My former Watercolor instructor, William Kolbe, often based his paintings on accidents (though he really didn't say they were). He called them treatments or experiments. He'd lay some color down in a wash and cover it with plastic or wax paper and then develop the paintings from that. It made the painting more alive in many ways. I still do that when I paint. It does make the backgrounds more interesting. Terri, my printmaking instructor often says that in printmaking you accept the flaws on the plates or the chip in woodblock, because it adds character and depth. I think that's probably true in real life as well. It's how you respond to the accident and incorporate it is how well you do in life.

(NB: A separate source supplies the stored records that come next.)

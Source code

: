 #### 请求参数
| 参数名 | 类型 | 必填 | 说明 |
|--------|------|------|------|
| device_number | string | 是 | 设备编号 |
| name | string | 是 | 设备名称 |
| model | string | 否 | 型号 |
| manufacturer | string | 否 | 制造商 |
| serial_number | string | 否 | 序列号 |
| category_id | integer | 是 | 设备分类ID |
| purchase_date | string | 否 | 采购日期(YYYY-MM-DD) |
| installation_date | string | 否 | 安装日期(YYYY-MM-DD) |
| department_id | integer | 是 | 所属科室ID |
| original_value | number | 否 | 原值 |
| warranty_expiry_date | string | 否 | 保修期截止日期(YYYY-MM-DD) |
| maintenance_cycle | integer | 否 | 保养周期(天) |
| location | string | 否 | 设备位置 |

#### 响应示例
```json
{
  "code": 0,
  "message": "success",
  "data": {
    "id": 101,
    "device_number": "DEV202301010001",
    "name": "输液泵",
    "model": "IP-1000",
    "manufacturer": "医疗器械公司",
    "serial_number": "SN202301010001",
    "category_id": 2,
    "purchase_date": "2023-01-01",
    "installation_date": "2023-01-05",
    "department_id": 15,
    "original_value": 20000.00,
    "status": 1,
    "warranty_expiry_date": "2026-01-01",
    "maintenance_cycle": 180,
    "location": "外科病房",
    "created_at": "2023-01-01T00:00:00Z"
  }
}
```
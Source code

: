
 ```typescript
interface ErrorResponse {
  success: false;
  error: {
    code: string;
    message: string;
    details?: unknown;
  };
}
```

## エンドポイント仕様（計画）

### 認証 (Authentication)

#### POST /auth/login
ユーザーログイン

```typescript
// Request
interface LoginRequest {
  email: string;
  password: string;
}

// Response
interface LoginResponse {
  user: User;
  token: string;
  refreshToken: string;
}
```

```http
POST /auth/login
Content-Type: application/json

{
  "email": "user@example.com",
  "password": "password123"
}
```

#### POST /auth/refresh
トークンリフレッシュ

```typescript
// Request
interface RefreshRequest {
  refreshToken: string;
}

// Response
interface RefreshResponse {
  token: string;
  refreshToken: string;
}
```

My grandmother was a believer in unplanned activities or accidents. She'd get in her car and just drive, finding something of value every time she looked. Going along a familiar path, she'd take a left turn instead of a right one and find a wonderfully charming house or a cemetery that someone she knew was buried in and had forgotten about. She'd make a normal drive to the post office an adventure and I loved going with her but her daughters fretted especially when she was older and her driving had deteriorated. I to think that I am similar to her in this. Certainly I've had a great deal of 'accidents' that turn out better because I accepted them in a spirit of adventure.

Wednesday, March 25, 2009

Eliza Jane Barnett

I love old family photos. I love staring at them trying to figure out who those people were - what they were like. The splendid lady above is Eliza Jane Barnett Armstrong sometime around 1928 when she was 68 years old. The back of the photo says something like, "not too bad for 68". Eliza Jane is my great grandmother and was born in Springfield, Illinois around 1860. She and John Henry Armstrong, her husband, had 13 children (among them a girl named Bertie Susan and a boy named Hazel.) John Harrison, their eldest son, was my grandfather.
I don't know much about her and I asked my grandmother (Harry's wife) what she had been like. She thought Eliza was been" Irish" though she could only remember her first name and "she was a mean woman". She didn't say much else about her. My grandfather had died much earlier so I couldn't ask anything about her to him.
When I started doing research I found out her last name was Barnett but she wasn't a fresh off the boat Irish. (I still don't know if she was Irish). Her father was William C. Barnett, who born in Tennessee but had moved to Illinois around 1830 or 40 with his parents. He married an Amy C. Jones and they had a number of children.
I find my grandmothers stories often contain an element of truth as well as some "let's make it better" . She didn't get along with Eliza, and from what I can tell Eliza was a strong willed woman. She separated from her husband at some point, because I find her living with her youngest son in the census. She moved her family to El Paso, Texas for awhile after they were all adults but then seemed to have moved back to Illinois. She died in 1942 and is buried up there in Union County. Some day, I might go look her up and see where's she's buried.

Friday, March 20, 2009


Fridays should be shorter.

Monday, March 9, 2009

Steamroller this past weekend

In and amongst lunch, I'm finishing up my homework for speech and trying to publish my Streamroller Madness photos. I have about half here at work and the other half is at home still and haven't done much more than look at them. It was a lot of fun this year even though I didn't print anything. Mostly I took pictures, visited and ran errands. I have included a couple this morning with more to come.

Thursday, March 5, 2009

Steamroller Madness 2008

This Saturday, my printmaking group is working with UT's Printmaking section of their Art Department as part of Explore UT. I told Terri, my instructor, that I'd go take pictures of the event. I went last year and got completely worn out (not a hard thing since I'm pretty out of shape) but it was really fun. At any rate, people make these huge wood blocks, lay them on the ground after they have been inked and then print them with a steamroller. The blocks are fairly large -- mine was about 2' x 4' but some are much larger.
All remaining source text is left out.